西暦2014年5月30日の事である。突然、数年前に流行したコピペがつぶやきサイトに登場すると言う現象が起きた。
【超有名アイドルの芸能事務所による全ての掌握。政治、経済、産業…ありとあらゆる物に超有名アイドルとコラボし、それ以外のコンテンツを全て消滅させると言う展開があった】
前文は、このような始まり方になっている。しかし、その後の文章は似たような物もあるが、全く違う物も存在した。その一例として…。

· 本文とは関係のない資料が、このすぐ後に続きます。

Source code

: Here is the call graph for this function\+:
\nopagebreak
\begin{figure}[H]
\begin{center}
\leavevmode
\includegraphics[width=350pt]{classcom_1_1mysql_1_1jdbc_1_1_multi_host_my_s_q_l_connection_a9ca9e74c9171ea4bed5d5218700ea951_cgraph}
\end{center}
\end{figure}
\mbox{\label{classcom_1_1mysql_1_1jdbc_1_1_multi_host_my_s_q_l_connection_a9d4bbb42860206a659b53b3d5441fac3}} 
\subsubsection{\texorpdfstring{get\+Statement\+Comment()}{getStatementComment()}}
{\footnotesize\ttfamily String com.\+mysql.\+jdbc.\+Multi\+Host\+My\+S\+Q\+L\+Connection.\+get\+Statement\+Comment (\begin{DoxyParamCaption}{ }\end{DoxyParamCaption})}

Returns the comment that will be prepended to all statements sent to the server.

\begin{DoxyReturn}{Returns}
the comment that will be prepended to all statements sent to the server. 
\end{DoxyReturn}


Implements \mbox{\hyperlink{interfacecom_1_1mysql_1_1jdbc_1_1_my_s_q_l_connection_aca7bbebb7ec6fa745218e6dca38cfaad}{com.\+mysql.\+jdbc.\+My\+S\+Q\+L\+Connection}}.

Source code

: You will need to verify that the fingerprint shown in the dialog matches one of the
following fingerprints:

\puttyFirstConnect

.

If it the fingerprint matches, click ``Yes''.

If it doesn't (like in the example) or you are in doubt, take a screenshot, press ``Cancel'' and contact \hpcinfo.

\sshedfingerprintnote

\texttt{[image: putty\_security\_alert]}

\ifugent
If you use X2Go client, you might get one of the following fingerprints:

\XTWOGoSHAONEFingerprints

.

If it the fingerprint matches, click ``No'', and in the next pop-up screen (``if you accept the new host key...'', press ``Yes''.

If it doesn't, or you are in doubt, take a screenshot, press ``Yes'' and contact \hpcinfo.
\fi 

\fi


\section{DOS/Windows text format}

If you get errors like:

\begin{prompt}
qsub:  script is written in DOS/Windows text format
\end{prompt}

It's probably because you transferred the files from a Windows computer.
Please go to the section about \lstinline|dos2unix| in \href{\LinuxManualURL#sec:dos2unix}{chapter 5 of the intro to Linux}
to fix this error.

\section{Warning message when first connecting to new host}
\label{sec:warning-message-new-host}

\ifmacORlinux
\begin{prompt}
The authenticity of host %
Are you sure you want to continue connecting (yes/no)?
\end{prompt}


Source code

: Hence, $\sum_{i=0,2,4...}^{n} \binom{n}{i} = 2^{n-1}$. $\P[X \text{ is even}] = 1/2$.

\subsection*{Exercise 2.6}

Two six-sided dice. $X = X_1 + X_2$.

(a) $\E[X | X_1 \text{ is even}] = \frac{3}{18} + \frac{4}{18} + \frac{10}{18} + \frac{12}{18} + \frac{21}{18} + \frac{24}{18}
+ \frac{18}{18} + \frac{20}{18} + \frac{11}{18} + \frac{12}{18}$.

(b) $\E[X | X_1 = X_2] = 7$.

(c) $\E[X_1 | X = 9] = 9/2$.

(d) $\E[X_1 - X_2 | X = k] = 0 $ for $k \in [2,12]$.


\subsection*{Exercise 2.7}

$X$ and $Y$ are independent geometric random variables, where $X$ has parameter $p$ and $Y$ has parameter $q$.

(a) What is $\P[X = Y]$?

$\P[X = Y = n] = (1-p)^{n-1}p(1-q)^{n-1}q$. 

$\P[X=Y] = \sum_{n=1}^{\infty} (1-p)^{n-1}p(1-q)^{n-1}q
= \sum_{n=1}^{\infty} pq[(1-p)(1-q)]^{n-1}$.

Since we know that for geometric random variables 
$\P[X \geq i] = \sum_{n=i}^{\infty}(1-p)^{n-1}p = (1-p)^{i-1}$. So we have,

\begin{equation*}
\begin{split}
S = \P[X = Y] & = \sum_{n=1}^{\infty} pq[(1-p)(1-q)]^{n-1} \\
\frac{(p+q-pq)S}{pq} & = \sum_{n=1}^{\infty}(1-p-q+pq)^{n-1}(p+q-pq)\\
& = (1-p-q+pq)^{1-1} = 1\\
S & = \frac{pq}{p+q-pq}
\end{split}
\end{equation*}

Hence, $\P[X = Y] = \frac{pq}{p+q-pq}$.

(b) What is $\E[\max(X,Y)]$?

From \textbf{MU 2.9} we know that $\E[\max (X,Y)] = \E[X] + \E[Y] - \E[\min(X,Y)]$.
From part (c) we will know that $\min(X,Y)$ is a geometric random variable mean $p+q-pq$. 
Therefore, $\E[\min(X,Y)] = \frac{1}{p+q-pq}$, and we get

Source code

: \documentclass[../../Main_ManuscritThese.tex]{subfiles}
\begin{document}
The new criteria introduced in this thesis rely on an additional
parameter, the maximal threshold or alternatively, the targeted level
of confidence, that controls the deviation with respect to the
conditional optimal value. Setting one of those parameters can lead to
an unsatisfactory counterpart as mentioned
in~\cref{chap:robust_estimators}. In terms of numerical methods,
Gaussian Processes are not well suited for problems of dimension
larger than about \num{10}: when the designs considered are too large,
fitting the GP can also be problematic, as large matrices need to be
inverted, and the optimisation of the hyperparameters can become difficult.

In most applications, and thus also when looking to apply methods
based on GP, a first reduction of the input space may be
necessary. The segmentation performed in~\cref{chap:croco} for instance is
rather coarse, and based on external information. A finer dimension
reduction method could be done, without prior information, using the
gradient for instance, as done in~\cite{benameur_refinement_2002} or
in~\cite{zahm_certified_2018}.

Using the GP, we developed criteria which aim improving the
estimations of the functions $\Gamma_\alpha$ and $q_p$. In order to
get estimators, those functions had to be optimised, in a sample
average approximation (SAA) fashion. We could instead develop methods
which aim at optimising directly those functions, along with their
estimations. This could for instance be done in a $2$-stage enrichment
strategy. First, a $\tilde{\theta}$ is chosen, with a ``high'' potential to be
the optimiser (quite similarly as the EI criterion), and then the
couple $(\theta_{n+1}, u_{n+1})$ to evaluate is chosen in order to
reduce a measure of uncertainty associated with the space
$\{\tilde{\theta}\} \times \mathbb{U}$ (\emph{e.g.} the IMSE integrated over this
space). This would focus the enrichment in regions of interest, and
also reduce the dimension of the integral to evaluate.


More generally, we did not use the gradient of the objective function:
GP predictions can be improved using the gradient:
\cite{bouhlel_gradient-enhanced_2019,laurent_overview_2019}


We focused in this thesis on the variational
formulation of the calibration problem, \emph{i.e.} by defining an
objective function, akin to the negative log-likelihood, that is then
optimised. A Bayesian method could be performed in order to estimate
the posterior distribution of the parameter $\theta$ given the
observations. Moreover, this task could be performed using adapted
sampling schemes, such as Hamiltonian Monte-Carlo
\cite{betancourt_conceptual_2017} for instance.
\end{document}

【超有名アイドルの命令は絶対で、逆らった者は物理的に消される】
【超有名アイドルの命令は絶対で、逆らった者は社会的に消される】
この辺りは似たような事例だろうか。しかし、内容としては恐ろしい物を感じさせる。
【次第に超有名アイドル○○が愛用した□□のようなグッズしか売れない法律が作られる。もしも、それに違反した場合は社会的に消される】
【超有名アイドル以外とタイアップした企業は、超有名アイドルを有する芸能事務所と吸収合併される。最終的には、超有名アイドルの芸能事務所以外の会社が存在しない日本になる】
これは事例こそ違うが、内容としては同じような事を行っているような例である。
【超有名アイドルのおかげで、会社の売り上げが1年で1000兆円上がった】
【CDチャートで年間売上トップ100を超有名アイドルが独占。更に、トップ200までが同じアーティスト】
【FMラジオのカウントダウン系番組は、超有名アイドルのスポンサー番組と同意義】
【超有名アイドルに便乗した商法をしないと会社が倒産する確率が100%と同じ。あるいは、社会的に消される】
【超有名アイドルの出ている番組では、超有名アイドルの意見が絶対となるらしい。例え、その行為がグレーゾーンであっても】
ここまで来ると…。実際、このような事があったのかは確認する手段がないのがネックである。
【超有名アイドルのグッズ転売で1京円も!】
【迷惑メールで『CDチャートで1位にする為に購入した、特典なしの超有名アイドルのCD転売をしませんか? 日給1億円以上は保証します』と言う物が来た】
実際、この事例でもあるような転売屋や振り込め詐欺に関与した人物が大量に逮捕され、そのバックには元暴走族や大規模な悪の組織が絡んでいた事実が発覚している。
【有名では駄目なんですか? 超有名アイドルではないと存在してはいけないのですか?】
遂には、ある政治家の名言までもが…。
【結局、超有名アイドルのCDを買う為だけに犯罪に手を染めたと言う転売屋等が一斉摘発された結果が、超有名アイドルが絶対悪と言われるようになった理由である。そして、この世界でも同じ事は起こった】
【繰り返される超有名アイドルをめぐる黒い噂、悲しみの連鎖、破滅へのカウントダウンは終わらないのか? この世界でも、現実世界でも…】
【そして、超有名アイドルが全てを創造する神のように扱われている現状、それがキサラギのような存在を生み出したのかもしれない】
これらの一言は、当時にアカシックレコードが閲覧できた事を裏付けるような文章である。
この時代のネットでは、アカシックレコードは封印されていたのである。正確に言えば、数年前に閲覧できていたサイトが突然の移転宣言後、移転先のアドレスをクリックしても…。
【404エラー】
これが表示され、内容を見る事が出来ないのである。一説によると、超有名アイドルが該当するサーバーを差し押さえた、海外に移転した等の説があるが、真相は定かではない。
そして、時は流れて西暦2014年7月2日、突如としてアカシックレコードサイトが新規オープンをしたのである。
5月30日の一件は伏線だったのか、それとも…?
《我々は警告する。十人十色のアイドル像があり、それを統一する事は事実上の不可能に近い―》
《しかし、世の中を動かすのは『金の力』ではない。それを理解出来ない芸能事務所はアイドルをプロデュースする資格はない》
《このメッセージはアカシックレコードの中でのみ効果を発揮し、現実世界へ及ばない事を我々は願うばかりである》
《我が名はキサラギ…》
《超有名アイドルによって変わり果ててしまった世界を破壊し、新たなる産業の再生を願う者―》
キサラギ、この単語はいつしか超有名アイドルに侵略された世界を破壊し、新たな世界へと再生させる為に存在する存在とまで言われるようになる。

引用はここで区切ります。